Indeed, you can easily compute that the total face value is conserved in examples (A) and (C), but not in (B). Hence, (B) would violate conservation of energy in this model. Does this change the conclusions we have reached about the second law? No, it doesn’t, but it requires some further thinking!

Let us denote the total face value of all dice by E (instead of ∑ as done in the tables above), where we choose E for energy. If E is constant, the argument above no longer applies directly. For constant E, the number of states W(E) compatible with E can not change, and consequently also the entropy S(E) remains constant. However, there is still a very interesting second law we can construct in this case that follows the same argumentation as above.

To this end, imagine we divide the N dice into two sets A and B containing N_A and N_B many dice such that N_A + N_B = N.⁶ Physically, we can think of two different bodies A and B that contain N_A and N_B many atoms, respectively, and that are put into contact to exchange energy. Indeed, while the total energy E = E_A + E_B is constant, the energies E_A and E_B of each body can change.

Now, we follow the same procedure as above. Let W(E_A,E_B) be the number of sequences of all dice that add up to energies E_A and E_B in A and B, respectively, and let the total entropy be S(E_A,E_B) = log[W(E_A,E_B)]. Next, observe that we can write E_B = E – E_A because the total energy E is conserved. Thus, we can actually write the entropy as S(E_A,E-E_A).

Let us compare this with our previous situation. Previously, we did not assume E to be constant and the total entropy was S(E) (note that previously we talked about a property P, so now we focus on the property of energy, P = E). We then said that, if we start with a state with low S(E), there is a natural tendency for S(E) to increase because the majority of sequences has large S(E) and time-reversal symmetry guarantees democracy among all states.
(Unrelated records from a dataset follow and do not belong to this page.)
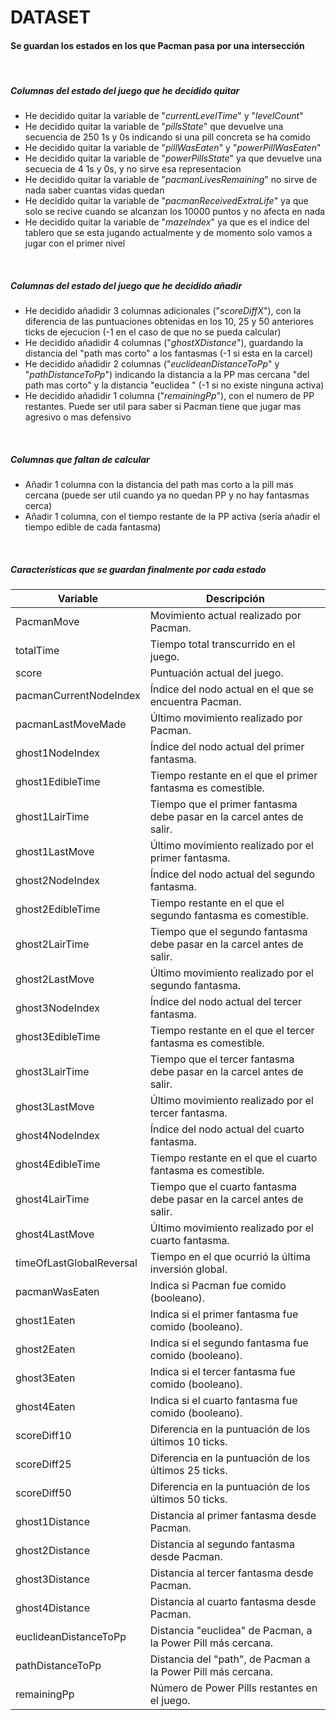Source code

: # DATASET

#### Se guardan los estados en los que Pacman pasa por una intersección

<br>

##### Columnas del estado del juego que he decidido quitar



- He decidido quitar la variable de "*currentLevelTime*" y "*levelCount*"
- He decidido quitar la variable de "*pillsState*" que devuelve una secuencia de 250 1s y 0s indicando si una pill concreta se ha comido
- He decidido quitar la variable de "*pillWasEaten*" y "*powerPillWasEaten*"
- He decidido quitar la variable de "*powerPillsState*" ya que devuelve una secuecia de 4 1s y 0s, y no sirve esa representacion
- He decidido quitar la variable de "*pacmanLivesRemaining*" no sirve de nada saber cuantas vidas quedan
- He decidido quitar la variable de "*pacmanReceivedExtraLife*" ya que solo se recive cuando se alcanzan los 10000 puntos y no afecta en nada
- He decidido quitar la variable de "*mazeIndex*" ya que es el indice del tablero que se esta jugando actualmente y de momento solo vamos a jugar con el primer nivel


<br>

##### Columnas del estado del juego que he decidido añadir


- He decidido añadidir 3 columnas adicionales ("*scoreDiffX*"), con la diferencia de las puntuaciones obtenidas en los 10, 25 y 50 anteriores ticks de ejecucion (-1 en el caso de que no se pueda calcular)
- He decidido añadidir 4 columnas ("*ghostXDistance*"), guardando la distancia del "path mas corto" a los fantasmas (-1 si esta en la carcel)
- He decidido añadidir 2 columnas ("*euclideanDistanceToPp*" y "*pathDistanceToPp*") indicando la distancia a la PP mas cercana "del path mas corto" y la distancia "euclidea " (-1 si no existe ninguna activa)
- He decidido añadidir 1 columna ("*remainingPp*"), con el numero de PP restantes. Puede ser util para saber si Pacman tiene que jugar mas agresivo o mas defensivo



<br>

##### Columnas que faltan de calcular
- Añadir 1 columna con la distancia del path mas corto a la pill mas cercana (puede ser util cuando ya no quedan PP y no hay fantasmas cerca)
- Añadir 1 columna, con el tiempo restante de la PP activa (sería añadir el tiempo edible de cada fantasma)



<br>

##### Características que se guardan finalmente por cada estado


| Variable                   | Descripción                                                                 |
|----------------------------|-----------------------------------------------------------------------------|
| PacmanMove                 | Movimiento actual realizado por Pacman.                                      |
| totalTime                  | Tiempo total transcurrido en el juego.                                       |
| score                      | Puntuación actual del juego.                                                |
| pacmanCurrentNodeIndex      | Índice del nodo actual en el que se encuentra Pacman.                        |
| pacmanLastMoveMade          | Último movimiento realizado por Pacman.                                     |
| ghost1NodeIndex             | Índice del nodo actual del primer fantasma.                                 |
| ghost1EdibleTime            | Tiempo restante en el que el primer fantasma es comestible.                 |
| ghost1LairTime              | Tiempo que el primer fantasma debe pasar en la carcel  antes de salir.       |
| ghost1LastMove              | Último movimiento realizado por el primer fantasma.                         |
| ghost2NodeIndex             | Índice del nodo actual del segundo fantasma.                                |
| ghost2EdibleTime            | Tiempo restante en el que el segundo fantasma es comestible.                |
| ghost2LairTime              | Tiempo que el segundo fantasma debe pasar en la carcel  antes de salir.     |
| ghost2LastMove              | Último movimiento realizado por el segundo fantasma.                        |
| ghost3NodeIndex             | Índice del nodo actual del tercer fantasma.                                 |
| ghost3EdibleTime            | Tiempo restante en el que el tercer fantasma es comestible.                 |
| ghost3LairTime              | Tiempo que el tercer fantasma debe pasar en la carcel  antes de salir.      |
| ghost3LastMove              | Último movimiento realizado por el tercer fantasma.                         |
| ghost4NodeIndex             | Índice del nodo actual del cuarto fantasma.                                 |
| ghost4EdibleTime            | Tiempo restante en el que el cuarto fantasma es comestible.                 |
| ghost4LairTime              | Tiempo que el cuarto fantasma debe pasar en la carcel antes de salir.      |
| ghost4LastMove              | Último movimiento realizado por el cuarto fantasma.                         |
| timeOfLastGlobalReversal    | Tiempo en el que ocurrió la última inversión global.         |
| pacmanWasEaten              | Indica si Pacman fue comido (booleano).                                     |
| ghost1Eaten                 | Indica si el primer fantasma fue comido (booleano).                         |
| ghost2Eaten                 | Indica si el segundo fantasma fue comido (booleano).                        |
| ghost3Eaten                 | Indica si el tercer fantasma fue comido (booleano).                         |
| ghost4Eaten                 | Indica si el cuarto fantasma fue comido (booleano).                         |
| scoreDiff10                 | Diferencia en la puntuación de los últimos 10 ticks.                        |
| scoreDiff25                 | Diferencia en la puntuación de los últimos 25 ticks.                        |
| scoreDiff50                 | Diferencia en la puntuación de los últimos 50 ticks.                        |
| ghost1Distance              | Distancia al primer fantasma desde Pacman.                                  |
| ghost2Distance              | Distancia al segundo fantasma desde Pacman.                                 |
| ghost3Distance              | Distancia al tercer fantasma desde Pacman.                                  |
| ghost4Distance              | Distancia al cuarto fantasma desde Pacman.                                  |
| euclideanDistanceToPp       | Distancia "euclidea" de Pacman, a la Power Pill más cercana.                           |
| pathDistanceToPp            | Distancia del "path", de Pacman a la Power Pill más cercana.               |
| remainingPp                 | Número de Power Pills restantes en el juego.                                |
Now, we find again a very similar situation: the entropy S(E_A,E-E_A) depends on the variable property E_A and it is larger for values of E_A that are implied by a larger number of sequences (by definition). Furthermore, even though time reversal symmetry does not guarantee democracy among all states, it is nevertheless present and guarantees democracy among all states that are compatible with the total energy E. Thus, if we start from a small value of S(E_A,E-E_A), E_A is more likely to evolve in a way such that S(E_A,E-E_A) increases. The second law continues to hold and the explanation is still the same, we only need to look more carefully.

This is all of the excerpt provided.